If a line of the material holds the string "network", please copy it.

# Data under study
---*---

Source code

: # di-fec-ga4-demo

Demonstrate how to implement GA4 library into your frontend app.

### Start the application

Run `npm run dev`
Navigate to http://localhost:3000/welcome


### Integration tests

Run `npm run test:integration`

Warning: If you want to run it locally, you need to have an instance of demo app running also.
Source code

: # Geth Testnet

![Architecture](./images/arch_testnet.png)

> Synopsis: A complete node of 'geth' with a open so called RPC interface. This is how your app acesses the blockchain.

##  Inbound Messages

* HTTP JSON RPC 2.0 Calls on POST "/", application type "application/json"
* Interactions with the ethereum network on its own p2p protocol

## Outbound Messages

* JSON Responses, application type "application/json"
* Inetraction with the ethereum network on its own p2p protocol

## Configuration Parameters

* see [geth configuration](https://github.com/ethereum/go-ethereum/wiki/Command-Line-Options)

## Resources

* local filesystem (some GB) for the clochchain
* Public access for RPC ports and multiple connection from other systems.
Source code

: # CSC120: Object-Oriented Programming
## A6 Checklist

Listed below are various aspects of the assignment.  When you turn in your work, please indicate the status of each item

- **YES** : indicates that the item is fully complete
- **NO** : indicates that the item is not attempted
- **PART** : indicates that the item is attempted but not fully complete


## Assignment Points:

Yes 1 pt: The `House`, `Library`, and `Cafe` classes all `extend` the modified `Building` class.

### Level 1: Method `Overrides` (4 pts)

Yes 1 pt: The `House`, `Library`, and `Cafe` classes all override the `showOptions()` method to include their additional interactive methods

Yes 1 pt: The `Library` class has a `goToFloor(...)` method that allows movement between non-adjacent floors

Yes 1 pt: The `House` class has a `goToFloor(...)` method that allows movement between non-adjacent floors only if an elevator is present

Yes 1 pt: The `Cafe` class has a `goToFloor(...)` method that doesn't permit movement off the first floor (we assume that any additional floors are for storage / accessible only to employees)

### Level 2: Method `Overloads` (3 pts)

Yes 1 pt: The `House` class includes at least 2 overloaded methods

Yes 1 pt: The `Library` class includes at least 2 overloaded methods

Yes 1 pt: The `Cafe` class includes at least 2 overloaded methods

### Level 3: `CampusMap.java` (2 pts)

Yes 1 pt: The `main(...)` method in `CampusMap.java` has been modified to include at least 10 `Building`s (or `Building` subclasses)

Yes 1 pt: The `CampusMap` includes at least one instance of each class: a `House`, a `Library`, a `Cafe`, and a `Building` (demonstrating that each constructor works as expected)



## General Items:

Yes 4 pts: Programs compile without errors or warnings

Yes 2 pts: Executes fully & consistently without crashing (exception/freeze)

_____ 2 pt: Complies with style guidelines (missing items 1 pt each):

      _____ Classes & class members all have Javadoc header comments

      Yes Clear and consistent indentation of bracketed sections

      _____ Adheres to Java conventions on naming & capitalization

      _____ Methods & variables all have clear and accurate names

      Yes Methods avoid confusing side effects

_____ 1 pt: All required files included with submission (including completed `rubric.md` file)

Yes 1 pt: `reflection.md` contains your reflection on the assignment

---*---

# Response below
* Interactions with the ethereum network on its own p2p protocol
* Inetraction with the ethereum network on its own p2p protocol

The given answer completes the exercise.